Flip through the pages of Edible: A Celebration of Local Foods, and a fairly utopian picture of American food emerges. Land and sea are sustainably harvested, producers, chefs and growers look happy in their work and even the farm animals seem content.
The book provides a snapshot of 65 communities nationwide and into Canada and Europe. They are identified by the independently run, regional food magazines that make up Edible Communities Inc., a Santa Fe, N.M., company founded in 2002 by co-authors Tracey Ryder and Carole Topalian. (To get a taste, read about Edible: Sarasota, the magazine closest to the Tampa Bay area, online at edible communities.com/sarasota.)

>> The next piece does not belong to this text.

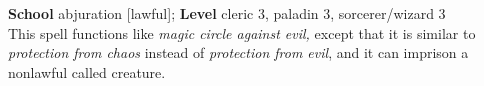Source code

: \textbf{School} abjuration [lawful]; \textbf{Level} cleric 3, paladin 3, sorcerer/wizard 3\\
This spell functions like \textit{magic circle against evil, }except that it is similar to \textit{protection from chaos }instead of \textit{protection from evil}, and it can imprison a nonlawful called creature.\\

Topalian is a photographic journalist who spent six years shooting the images in Edible (Wiley, $29.95). Ryder watched over the book's evolution for almost three years. About 75 percent of the material and 50 percent of the recipes are new.
The first section has colorful images and profiles of local heroes: the Thachers of Ojai, Calif., who bring us Pixie tangerines and Vaniglia Sanguigno blood oranges; Mary Forstbauer, a biodynamic farmer in Vancouver, B.C.; Tanya Cauthen of Belmont Butchery in Richmond, Va.; and the Seed Savers Exchange in the Iowa River Valley.
The cumulative effect of their stories is powerful. There's good stuff out there, and Edible can help you find it.
Recipes fill the second section and are seasonally organized. Just about all are on a single page, which is good. But the type size is pretty darn small. Luckily, the titles are inviting and large. We found the Pineapple Gazpacho was as bright and delicious as it sounds.
For the gazpacho:
1 ripe pineapple (about 4 pounds), peeled, cored and cut into chunks (about 4 1/2 cups)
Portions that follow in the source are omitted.